Moreover, when asked to rank their leading areas of investment focus for the next 12 to 18 months, Australian respondents highlighted cloud operations as the most important strategic IT priority, at 80%, followed by security (66%) and digital transformation (55%). More than 33% of Australian respondents also say they either have already moved or plan to move all of their IT infrastructure to the cloud, while a further 43% only expect a small percentage of infrastructure (between 1% and 10%) to never move to the cloud. 

As they increase their cloud investments, organisations are also becoming more sophisticated at managing cloud costs and deriving value from their investments. Two-thirds (67%) of Australian respondents said that their organisation had established FinOps capabilities, with 85% saying that their organisation’s FinOps capabilities are either of medium maturity or high maturity. 

“With budget cuts from economic slowdown top of mind, being smart about the types of technology you adopt is key. Early adoption of cloud transformation projects provides the scalability, innovation, cost-effectiveness, and flexibility needed to enable IT teams to deliver on their technology investments. In addition, ensuring organisations have a comprehensive FinOps strategy will be crucial to navigating future economic instability,” added Maronese.  
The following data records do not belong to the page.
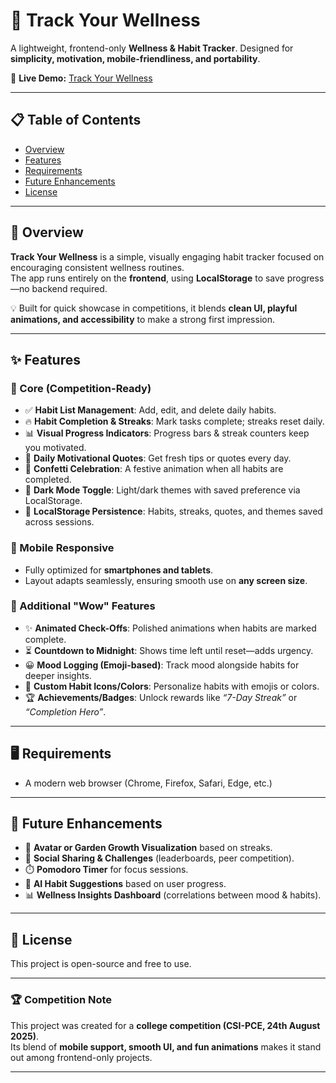 # 🌱 Track Your Wellness  

A lightweight, frontend-only **Wellness & Habit Tracker**. 
Designed for **simplicity, motivation, mobile-friendliness, and portability**.  

🔗 **Live Demo:** [Track Your Wellness](https://track-your-wellness-steel.vercel.app/)  

---

## 📋 Table of Contents  
- [Overview](#overview)  
- [Features](#features)  
- [Requirements](#requirementss)  
- [Future Enhancements](#future-enhancements)  
- [License](#license)  

---

## 🌟 Overview  

**Track Your Wellness** is a simple, visually engaging habit tracker focused on encouraging consistent wellness routines.  
The app runs entirely on the **frontend**, using **LocalStorage** to save progress—no backend required.  

💡 Built for quick showcase in competitions, it blends **clean UI, playful animations, and accessibility** to make a strong first impression.  

---

## ✨ Features  

### 🎯 Core (Competition-Ready)  
- ✅ **Habit List Management**: Add, edit, and delete daily habits.  
- 🔥 **Habit Completion & Streaks**: Mark tasks complete; streaks reset daily.  
- 📊 **Visual Progress Indicators**: Progress bars & streak counters keep you motivated.  
- 💬 **Daily Motivational Quotes**: Get fresh tips or quotes every day.  
- 🎉 **Confetti Celebration**: A festive animation when all habits are completed.  
- 🌙 **Dark Mode Toggle**: Light/dark themes with saved preference via LocalStorage.  
- 💾 **LocalStorage Persistence**: Habits, streaks, quotes, and themes saved across sessions.  

### 📱 Mobile Responsive  
- Fully optimized for **smartphones and tablets**.  
- Layout adapts seamlessly, ensuring smooth use on **any screen size**.  

### 💎 Additional "Wow" Features  
- ✨ **Animated Check-Offs**: Polished animations when habits are marked complete.  
- ⏳ **Countdown to Midnight**: Shows time left until reset—adds urgency.  
- 😀 **Mood Logging (Emoji-based)**: Track mood alongside habits for deeper insights.  
- 🎨 **Custom Habit Icons/Colors**: Personalize habits with emojis or colors.  
- 🏆 **Achievements/Badges**: Unlock rewards like *“7-Day Streak”* or *“Completion Hero”*.  

---

## 🖥️ Requirements  
- A modern web browser (Chrome, Firefox, Safari, Edge, etc.)  

---

## 🚀 Future Enhancements  
- 🌿 **Avatar or Garden Growth Visualization** based on streaks.  
- 👥 **Social Sharing & Challenges** (leaderboards, peer competition).  
- ⏱️ **Pomodoro Timer** for focus sessions.  
- 🤖 **AI Habit Suggestions** based on user progress.  
- 📊 **Wellness Insights Dashboard** (correlations between mood & habits).  

---

## 📜 License  
This project is open-source and free to use.  

---

### 🏆 Competition Note  
This project was created for a **college competition (CSI-PCE, 24th August 2025)**.  
Its blend of **mobile support, smooth UI, and fun animations** makes it stand out among frontend-only projects.  

---
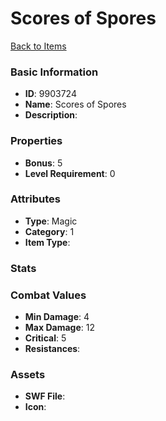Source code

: # Scores of Spores



[Back to Items](../items.md)

### Basic Information

- **ID**: 9903724
- **Name**: Scores of Spores
- **Description**: 

### Properties

- **Bonus**: 5
- **Level Requirement**: 0

### Attributes

- **Type**: Magic
- **Category**: 1
- **Item Type**: 

### Stats


### Combat Values

- **Min Damage**: 4
- **Max Damage**: 12
- **Critical**: 5
- **Resistances**: 

### Assets

- **SWF File**: 
- **Icon**:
Even in Tougher Times, Talent Remains Scarce 

Even amidst economic uncertainty, IT organisations are still facing a tough talent environment. 61% of Australians said they are struggling to fill technical vacancies, especially in the areas of cybersecurity (62%), machine learning (57%), data analytics (55%), data engineering (46%), cloud architecture (38%) and network engineering (36%). 

61% of Australian organisations are also struggling to retain IT staff with specific in demand skills. In response, they are offering additional training opportunities (67%), increasing the value of rewards (65%), instituting salary increases (57%), making work/life balance improvements (38%), among other tactics. 

Over half of respondents globally (52%) and Australian (57%) said their organisation is downsizing employees. Australian organisations are reducing their HR teams by over two thirds (67%) compared to globally (56%), making the same changes to their sales and marketing teams (47% vs 49%), and IT operations (30% vs 38%).  Finally, given talent scarcity, 85% of Australian organisations are also looking for ways to enable technology to perform work traditionally performed by humans, especially in the areas of customer service (63%) and IT operations (66%). 

“Though economic conditions have shifted, it’s clear that organisations are still fighting against a very challenging market for talent, especially in key priority areas. Finding new ways to leverage technology to address some of these shortfalls can help companies navigate the next 12-18 months, as will strategic use of outside resources,” said Jeff DeVerter, Chief Technology Evangelist at Rackspace Technology.